CHS Principal Ian Lyle, who was the CHS CTAE director last year during the certification process, credited Bright for taking Healthcare Science to a higher level.
"It was Ms. Bright who added the field of sports medicine to the pathway," said Lyle. "She has taken real ownership of the Healthcare Science program and our school, students, and community all benefit as a result."
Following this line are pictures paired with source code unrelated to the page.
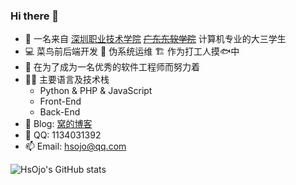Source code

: ### Hi there 👋

<!--
**HsOjo/HsOjo** is a ✨ _special_ ✨ repository because its `README.md` (this file) appears on your GitHub profile.

Here are some ideas to get you started:

- 🔭 I’m currently working on ...
- 🌱 I’m currently learning ...
- 👯 I’m looking to collaborate on ...
- 🤔 I’m looking for help with ...
- 💬 Ask me about ...
- 📫 How to reach me: ...
- 😄 Pronouns: ...
- ⚡ Fun fact: ...
-->

- 🔭 一名来自 [深圳职业技术学院](https://www.szpt.edu.cn) ~~[广东东软学院](https://www.nuit.edu.cn/)~~ 计算机专业的大三学生
- 💻 菜鸟前后端开发 🎈 伪系统运维 🏗 作为打工人摸🐟中
- 💪 在为了成为一名优秀的软件工程师而努力着
- 🧑‍💻 主要语言及技术栈
  - Python & PHP & JavaScript
  - Front-End
  - Back-End
- 📗 Blog: [窝的博客](http://blog.hsojo.com/)
- 💬 QQ: 1134031392
- 📫 Email: hsojo@qq.com


![HsOjo's GitHub stats](https://github-readme-stats-liart-theta.vercel.app/api?username=HsOjo&count_private=true&show_icons=true&include_all_commits=true&hide_title=true)
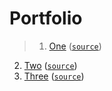# Portfolio

> 1. [One](https://stasguma.github.io/GoIT/JavaScript/js_exam/index.html) ([`source`](https://github.com/stasguma/stasguma.github.io/tree/master/GoIT/JavaScript/js_exam))
2. [Two](https://stasguma.github.io/GoIT/JavaScript/lesson%2019-20/index.html) ([`source`](https://github.com/stasguma/stasguma.github.io/tree/master/GoIT/JavaScript/lesson%2019-20))
3. [Three](https://stasguma.github.io/GoIT/HTML/lesson7-8-9/index.html) ([`source`](https://github.com/stasguma/stasguma.github.io/tree/master/GoIT/HTML/lesson7-8-9))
Lyle noted Bright's diligence in strengthening relationships with local healthcare providers and related industries and how she leans on them for guidance.
"We have great partnerships with them because of her willingness to reach out," he said.
The CHS Healthcare Science program joins Finance and Account, Computer Science, Entrepreneurship, and Graphic Communications, other CTAE programs that are also industry certified, according to current CTAE Director Elizabeth Sanders.
“It is important that we do all we can to ensure we are meeting the expectations and needs of businesses and industries in order for us to be successful,” said Sanders. “Accomplishing industry certification for Healthcare Science is just another example of this commitment.”